NASA Discovers New Solar System With As Many Planets As Our Own
This is truly out of this world.
The solar system in which we live is unusually crowded, cosmically-speaking; eight planets around one star is a lot, according to astronomers.
Now with aid from Google’s AI and the Kepler Space Telescope, NASA has discovered that another system is basically a “mini version” of ours.
It also has eight planets, though they aren’t nearly as far apart as neighbors like the Earth and Mars.
Let’s get this out of the way first: Even if one of those eight planets around the star known as Kepler-90 is inhabited, they’re all 2,545 light years away, so ET won’t be phoning us anytime soon.
That said, a press release from NASA about the discovery of planet Kepler-90i mentions tech used in figuring out the distant solar system’s composition that’s right out of science fiction:
The newly-discovered Kepler-90i – a sizzling hot, rocky planet that orbits its star once every 14.4 days – was found using machine learning from Google. Machine learning is an approach to artificial intelligence in which computers “learn.” In this case, computers learned to identify planets by finding in Kepler data instances where the telescope recorded signals from planets beyond our solar system, known as exoplanets.
Researchers essentially trained Google’s neural network to find tell-tale dips in light output from Kepler-90. Whenever a planet “transits” a star—passes between the observer and the star—the light diminishes in a consistent way.

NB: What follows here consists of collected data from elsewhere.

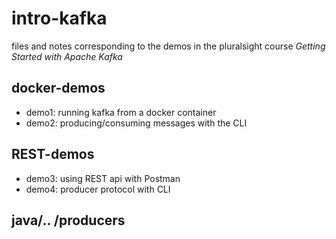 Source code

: # intro-kafka

files and notes corresponding to the demos in the pluralsight course *Getting Started with Apache Kafka*

## docker-demos
* demo1: running kafka from a docker container
* demo2: producing/consuming messages with the CLI

## REST-demos
* demo3: using REST api with Postman
* demo4: producer protocol with CLI

## java/.. /producers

Kepler-90i, however hot and rocky and useless it may be, was completely unknown until the neural network identified it.
The most striking part of this is the way a space telescope managed to pull in data from an almost unimaginable distance away then computers were able to sift through all that information and change the star maps.
It makes you wonder just what else will eventually cross the Kepler Space Telescope’s view, and if AI will be able to tell if it’s looking back at us.